Just wanted some help and advice on dog food, since I can't seem to figure this out on my own... sorry if it has already been discussed, I couldn't find anything by searching.

So here it goes... I have a 7 (and a half) years male collie. A few months back we started giving him senior dog food; however, I mistakenly forgot to check out the ingredients, since he is allergic to chicken (it makes him vomit every day at morning). It turns out after a bit of searching that most senior dog food contains some some kind chicken ingredient. I haven't had luck finding anything for him.

So anyway, here goes the *question:* Does anyone know where can I buy senior dog food that doesn't have chicken in it? Or maybe some good replacement? Any help would be appreciated. Thanks in advance!
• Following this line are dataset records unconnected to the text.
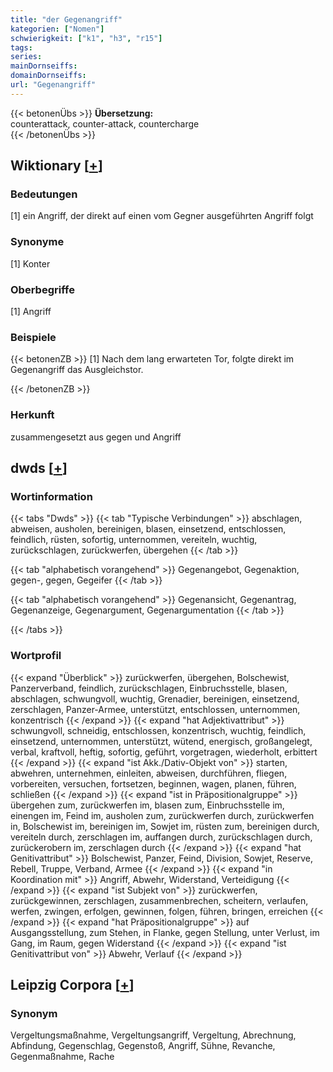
 ```yaml
---
title: "der Gegenangriff"
kategorien: ["Nomen"]
schwierigkeit: ["k1", "h3", "r15"]
tags:
series:
mainDornseiffs:
domainDornseiffs:
url: "Gegenangriff"
---
```


{{< betonenÜbs >}}
**Übersetzung:**  
counterattack, counter-attack, countercharge  
{{< /betonenÜbs >}}

## Wiktionary [[+](https://de.wiktionary.org/wiki/Gegenangriff)]

### Bedeutungen
[1] ein Angriff, der direkt auf einen vom Gegner ausgeführten Angriff folgt  

### Synonyme
[1] Konter  

### Oberbegriffe
[1] Angriff  

### Beispiele
{{< betonenZB >}}
[1] Nach dem lang erwarteten Tor, folgte direkt im Gegenangriff das Ausgleichstor.  

{{< /betonenZB >}}
### Herkunft
zusammengesetzt aus gegen und Angriff  



## dwds [[+](https://www.dwds.de/wb/Gegenangriff)]

### Wortinformation
{{< tabs "Dwds" >}}
{{< tab "Typische Verbindungen" >}}
abschlagen, abweisen, ausholen, bereinigen, blasen, einsetzend, entschlossen, feindlich, rüsten, sofortig, unternommen, vereiteln, wuchtig, zurückschlagen, zurückwerfen, übergehen
{{< /tab >}}

{{< tab "alphabetisch vorangehend" >}}
Gegenangebot, Gegenaktion, gegen-, gegen, Gegeifer
{{< /tab >}}

{{< tab "alphabetisch vorangehend" >}}
Gegenansicht, Gegenantrag, Gegenanzeige, Gegenargument, Gegenargumentation
{{< /tab >}}

{{< /tabs >}}

### Wortprofil
{{< expand "Überblick" >}} zurückwerfen, übergehen, Bolschewist, Panzerverband, feindlich, zurückschlagen, Einbruchsstelle, blasen, abschlagen, schwungvoll, wuchtig, Grenadier, bereinigen, einsetzend, zerschlagen, Panzer-Armee, unterstützt, entschlossen, unternommen, konzentrisch {{< /expand >}}
{{< expand "hat Adjektivattribut" >}} schwungvoll, schneidig, entschlossen, konzentrisch, wuchtig, feindlich, einsetzend, unternommen, unterstützt, wütend, energisch, großangelegt, verbal, kraftvoll, heftig, sofortig, geführt, vorgetragen, wiederholt, erbittert {{< /expand >}}
{{< expand "ist Akk./Dativ-Objekt von" >}} starten, abwehren, unternehmen, einleiten, abweisen, durchführen, fliegen, vorbereiten, versuchen, fortsetzen, beginnen, wagen, planen, führen, schließen {{< /expand >}}
{{< expand "ist in Präpositionalgruppe" >}} übergehen zum, zurückwerfen im, blasen zum, Einbruchsstelle im, einengen im, Feind im, ausholen zum, zurückwerfen durch, zurückwerfen in, Bolschewist im, bereinigen im, Sowjet im, rüsten zum, bereinigen durch, vereiteln durch, zerschlagen im, auffangen durch, zurückschlagen durch, zurückerobern im, zerschlagen durch {{< /expand >}}
{{< expand "hat Genitivattribut" >}} Bolschewist, Panzer, Feind, Division, Sowjet, Reserve, Rebell, Truppe, Verband, Armee {{< /expand >}}
{{< expand "in Koordination mit" >}} Angriff, Abwehr, Widerstand, Verteidigung {{< /expand >}}
{{< expand "ist Subjekt von" >}} zurückwerfen, zurückgewinnen, zerschlagen, zusammenbrechen, scheitern, verlaufen, werfen, zwingen, erfolgen, gewinnen, folgen, führen, bringen, erreichen {{< /expand >}}
{{< expand "hat Präpositionalgruppe" >}} auf Ausgangsstellung, zum Stehen, in Flanke, gegen Stellung, unter Verlust, im Gang, im Raum, gegen Widerstand {{< /expand >}}
{{< expand "ist Genitivattribut von" >}} Abwehr, Verlauf {{< /expand >}}

## Leipzig Corpora [[+](https://corpora.uni-leipzig.de/en/res?word=Gegenangriff&corpusId=deu_newscrawl-public_2018)]


### Synonym
Vergeltungsmaßnahme, Vergeltungsangriff, Vergeltung, Abrechnung, Abfindung, Gegenschlag, Gegenstoß, Angriff, Sühne, Revanche, Gegenmaßnahme, Rache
P.S. Chester and Mandy say hi


----------



## DaneMama (Jun 27, 2008)

Hello and welcome :wink:

First off, senior dog food is mostly a marketing gimmick...the only difference generally is that those formulas tend to be lower in calories than adult diets....which means more fillers and less meat content. Just feed less of a normal adult formula that he was on previously. Problem solved. Hope this helps!

ETA: They also may claim to have glucosamine and chondroitin also, but the levels are so low that it really doesn't matter. Just give a supplement instead unless you already do!


----------



## Purlpo (Jul 1, 2010)

danemama08 said:


> Hello and welcome :wink:
> 
> First off, senior dog food is mostly a marketing gimmick...the only difference generally is that those formulas tend to be lower in calories than adult diets....which means more fillers and less meat content. Just feed less of a normal adult formula that he was on previously. Problem solved. Hope this helps!
> 
> ETA: They also may claim to have glucosamine and chondroitin also, but the levels are so low that it really doesn't matter. Just give a supplement instead unless you already do!


Ha. A lot of things are marketing gimmicks now-a-days, so I can't say I'm surprised. I will try the brands shown in the "Top brands" thread, then. Thanks for the quick reply!


----------



## magicre (Apr 7, 2010)

i have a senior dog....and she did well on wellness super five lamb/barley/salmon....

we also supplemented with salmon oil gel caps and glucosamine and chondroitin...

i would love to find a chondroitin only pill, since i can't find sources other than seafood..like crab, shrimp, etc.....i'm thinking it's in their shells...and my dogs don't eat shellfish....


----------